A Tractor Drive down memory lane tonight with a Fred Dagg special.
Unlike many of these things I think this will be actually worth watching.
Fred Dagg came at a time when our agonised public intellectuals, whose favourite pose was that they were the only cultured ones in a nation of barbarians, used to rend their garments in the Listener and bewail the lack of a sense of humour in New Zealand.
Fred Dagg/John Clarke proved this wrong, and – by and large – he is yet to be bettered.
One of the reasons he was so good was his humour was based on observations of New Zealanders as they are, and did something weird with them.
Of more recent local humour, BroTown has managed this, with an urban, Polynesian and very Auckland feel.
Billy T managed it occasionally. So – a bit more obscurely – did BFM about 15 years ago with their “Dad’s Tips” sketches.
Too much of our televised humour (McPhail and Gadsby, Pete & Pio being the most glaring examples) were based on taking some offshore comic ideas, usually from an amalgam of Python/Goon/Firesign/Freberg, and adapting them locally.
At times it worked, and at times they managed to go beyond this (I still treasure the memory of McPhail doing Muldoon singing Rod Stewart’s “Do you think I’m sexy?”).
Clarke/Dagg only did this sort of borrowing offshore ideas once – with the Gumboot Song, which was a takeoff of a Billy Connolly number. It was hardly his best work.
He did two much better songs: one, “We don’t know how lucky we are” is fairly well known and I’m not the only person who believes it should be our national anthem.
The other one, less well know, was on a single and called “It’s not a bad day for it.” It was a catchy, country-ish number, funny and exuberant. Great stuff.
A couple of memories: being interviewed about a brilliant idea he’d had about saving energy by running a generator off the back of the power take off on the back of the tractor.

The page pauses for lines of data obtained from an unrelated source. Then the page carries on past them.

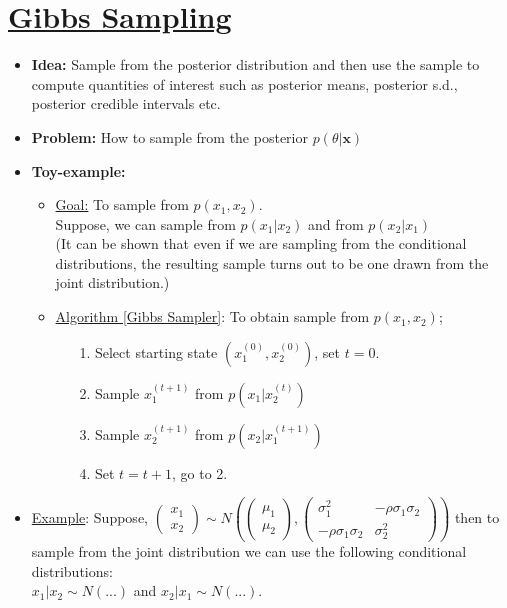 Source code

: \documentclass[12pt]{article}
\begin{document}
\section{\underline{Gibbs Sampling}}
\begin{itemize}
\item \textbf{Idea: } Sample from the posterior distribution and then use the sample to compute quantities of interest such as posterior means, posterior s.d., posterior credible intervals etc.
\item \textbf{Problem: } How to sample from the posterior $p(\theta|\mathbf{x})$
\item \textbf{Toy-example: } 

\begin{itemize}
\item \underline{Goal:} To sample from $p(x_1,x_2)$. \\
Suppose, we can sample from $p(x_1|x_2)$ and from $p(x_2|x_1)$ \\
(It can be shown that even if we are sampling from the conditional distributions, the resulting sample turns out  to be one drawn from the joint distribution.)

\item \underline{Algorithm [Gibbs Sampler]}: To obtain sample from $p(x_1,x_2)$;
\begin{enumerate}
\item[1.] Select starting state $(x_1^{(0)}, x_2^{(0)})$, set $t=0$.
\item[2.] Sample $x_1^{(t+1)}$ from $p(x_1 | x_2^{(t)})$
\item[3.] Sample $x_2^{(t+1)}$ from $p(x_2 | x_1^{(t+1)})$
\item[4.] Set $t = t+1$, go to 2.
\end{enumerate}
\end{itemize}

\item \underline{Example}: Suppose, 
$\left(\begin{matrix}x_1\\x_2\end{matrix}\right) \sim N\left(\left(\begin{matrix}\mu_1\\\mu_2\end{matrix}\right),
\left(\begin{matrix}
\sigma^2_1 & -\rho\sigma_1\sigma_2\\
-\rho\sigma_1\sigma_2 & \sigma^2_2
\end{matrix}\right)\right) $
then to sample from the joint distribution we can use the following conditional distributions: \\
$x_1 | x_2 \sim N ( ... )$ and $x_2 | x_1 \sim N ( ... )$.


\end{itemize}
\end{document}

The interviewer asking whether what was gained on electricity savings was lost on the petrol used by the tractor.
Dagg, pausing, removing the ciggie from his mouth and muttering,
“Oh yeah, you been to university, have you?”
Another one, parodying Muldoon’s speech at the National Party conference in the run up to the 10975 election, crying “Wallace Rowling has warts on his bottie! Are you going to vote for a man with warts on his bottie?”